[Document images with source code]

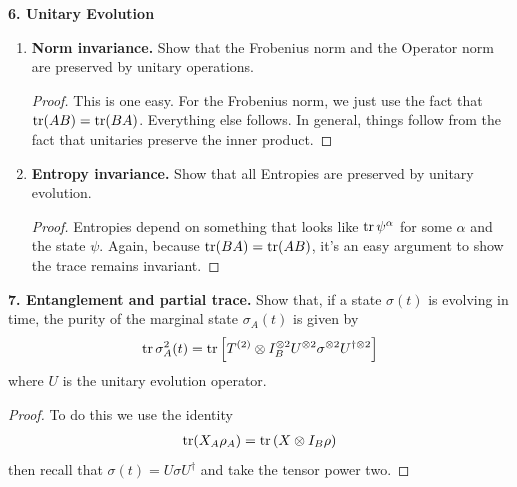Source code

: \documentclass{book}
\theoremstyle{definition}
\newcommand{\al}{\alpha}
\newcommand{\lp}{\left(}
\newcommand{\rp}{\right)}
\newcommand{\lb}{\left[}
\newcommand{\rb}{\right]}
\begin{document}
\begin{enumerate}
\end{enumerate}






\noindent \textbf{6. Unitary Evolution}
\begin{enumerate}
	\item \textbf{Norm invariance.} Show that the Frobenius norm and the Operator norm are preserved by unitary operations.
	\begin{proof}
		This is one easy. For the Frobenius norm, we just use the fact that $\tr(AB) = \tr(BA)$. Everything else follows. In general, things follow from the fact that unitaries preserve the inner product.  
	\end{proof}
	
	\item \textbf{Entropy invariance.} Show that all Entropies are preserved by unitary evolution.
	\begin{proof}
		Entropies depend on something that looks like $\tr \psi^\al$ for some $\al$ and the state $\psi$. Again, because $\tr(BA) = \tr(AB)$, it's an easy argument to show the trace remains invariant.
	\end{proof}

\end{enumerate}



\noindent \textbf{7. Entanglement and partial trace.} Show that, if a state $\sigma(t)$ is evolving in time, the purity of the marginal state $\sigma_A(t)$ is given by 
\begin{align}
\tr \sigma^2_A(t) = \tr \lb T^{(2)} \otimes I_B^{\otimes 2} U^{\otimes 2} \sigma^{\otimes 2} U^{\dagger \otimes 2} \rb
\end{align}
where $U$ is the unitary evolution operator.
\begin{proof}
	To do this we use the identity 
	\begin{align}
	\tr(X_A \rho_A) = \tr\lp X \otimes I_B\rho  \rp
	\end{align}
	then recall that $\sigma(t) = U \sigma U^\dagger$ and take the tensor power two.
\end{proof}
\end{document}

**WHAT THIS TASK INVOLVES**
Search each line of the entries for the string "left", then say how many lines have it. Reply with the number only.

**RESPONSE TO THE EXERCISE**
2